La norma non specifica cosa debba intendersi per dolo ma, dall'esame della disposizione, sembra che il legislatore non abbia voluto riferirsi alla mera consapevolezza del debitore di non adempiere ad un'obbligazione anche perché, considerata l'estensione che comporterebbe il suddetto orientamento, si potrebbe in tal caso ritenere qualsiasi inadempimento doloso.

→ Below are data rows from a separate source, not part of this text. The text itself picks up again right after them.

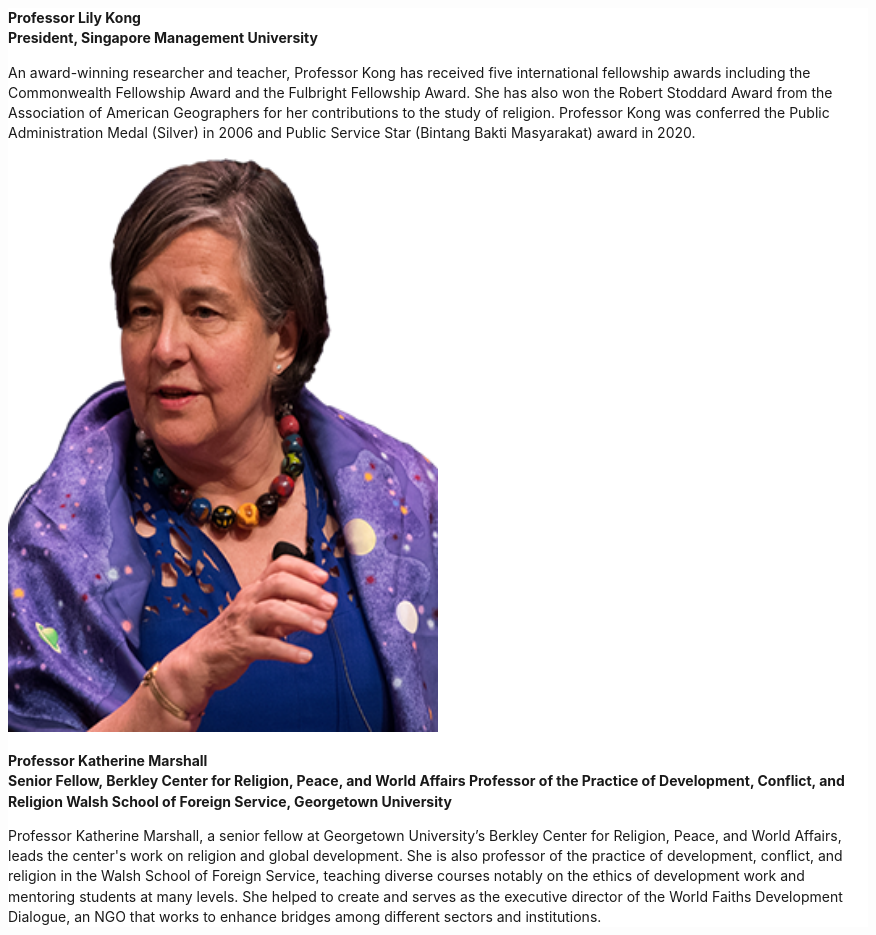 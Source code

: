 **Professor Lily Kong  
President, Singapore Management University**

An award-winning researcher and teacher, Professor Kong has received five international fellowship awards including the Commonwealth Fellowship Award and the Fulbright Fellowship Award. She has also won the Robert Stoddard Award from the Association of American Geographers for her contributions to the study of religion. Professor Kong was conferred the Public Administration Medal (Silver) in 2006 and Public Service Star (Bintang Bakti Masyarakat) award in 2020.

<img src="/images/Katherine%20Marshall.png" style="width:50%">

**Professor Katherine Marshall  
Senior Fellow, Berkley Center for Religion, Peace, and World Affairs
Professor of the Practice of Development, Conflict, and Religion
Walsh School of Foreign Service, Georgetown University**

Professor Katherine Marshall, a senior fellow at Georgetown University’s Berkley Center for Religion, Peace, and World Affairs, leads the center's work on religion and global development. She is also professor of the practice of development, conflict, and religion in the Walsh School of Foreign Service, teaching diverse courses notably on the ethics of development work and mentoring students at many levels. She helped to create and serves as the executive director of the World Faiths Development Dialogue, an NGO that works to enhance bridges among different sectors and institutions.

L'interpretazione più coerente con il dato normativo è, pertanto, quella condivisa da dottrina e giurisprudenza maggioritaria secondo cui il dolo ai sensi dell'art. 1225 c.c. consiste nella consapevolezza del contraente di non adempiere ad un'obbligazione contrattuale unita, però, alla volontà di perseverare nell'inadempimento.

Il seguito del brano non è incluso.